It's obvious Larrabee won't be a full fledged Core2, so let's speculate on what it will and won't have.
We already know, I think, that it will be in-order.
Branch prediction: Larrabee's in many-core territory, so speculative execution of any sort is going to raise eyebrows.
It seems like a small sacrifice in this case to dump or severely restrict it.
Separate predictors impose a pretty hefty storage penalty, though basic prediction can simply be a 2-bit saturating counter stored alongside a cache line.
It would seem workable, but might be pointless for target workloads that are so rich in non-speculative work.
Superscalar execution: Larrabee's vector processor is 512 bits wide, which is too narrow to support the DP flop count per cycle, unless there are at least two fp computation pipes.
That might mean each core is at least 2-wide superscalar.
Hardware data prefetching: Sounds iffy with many-core. I'd expect it to be software-only (with x86 compatibility, it would have to support what's already there), perhaps augmented by the rumored new cache and data control instructions that should be coming along.
Register renaming: It can be done with in-order cores, but its utility is much less than if they were OoO and speculative. x86 has reg/mem ops, which reduces some of the pressure on the register file, though at the expense of beating up on the L1.
The rather large amount of L1 that is private to each core seems to indicate it will be leaning pretty heavily on the cache.
Cache:
If the core is superscalar, it would most likely need a dual-ported data cache.
The data paths would be pretty huge, too.
512 bits is the width of one cache line, so the vector engine would be pulling in an entire cache line to fill a register or memory operand.

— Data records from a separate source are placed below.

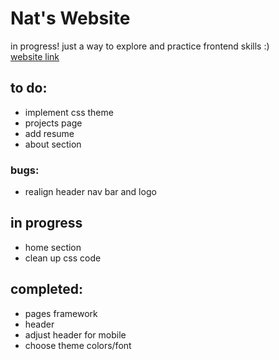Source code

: # Nat's Website

in progress! just a way to explore and practice frontend skills :)   
[website link](natalie-cheng/github.io/my-site)

## to do:
- implement css theme
- projects page
- add resume
- about section

### bugs:
- realign header nav bar and logo

## in progress
- home section
- clean up css code

## completed:
- pages framework
- header
- adjust header for mobile
- choose theme colors/font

The L2 is apparently private-write to each core, which is good since the L1 was said to be write-through.
I'm curious to see where a stop on the ring bus would fit into this. It's supposed to interface the core with its neighbors, which means it would be charged with coherency, memory, and remote read traffic.
That sounds like it would sit next to the load/store hardware and might subsume the cache controller.
Threading: 4-way is known. Has it been said if it was SMT or something else?
I'd hazard it would be some variation of fine-grained and switch on event, like Niagara or GPU threading.
SMT might not be worth it.
The big unknown is the vector instruction set.
It supposedly goes as far as implementing specialized control and branch instructions.
That means Larrabee for graphics might be able to run mostly on the extension set, with almost no conventional x86 instructions getting in the way.
In theory, that could mean significant changes to the ISA, since it would be a lot more self-contained than current extensions.
In graphics vector mode, it might dispose of a lot of the cruft found the rest of the ISA, which means it could do some extra things with the empty op code space.
(More registers, other stuff?)
Intel might not be that adventurous, though.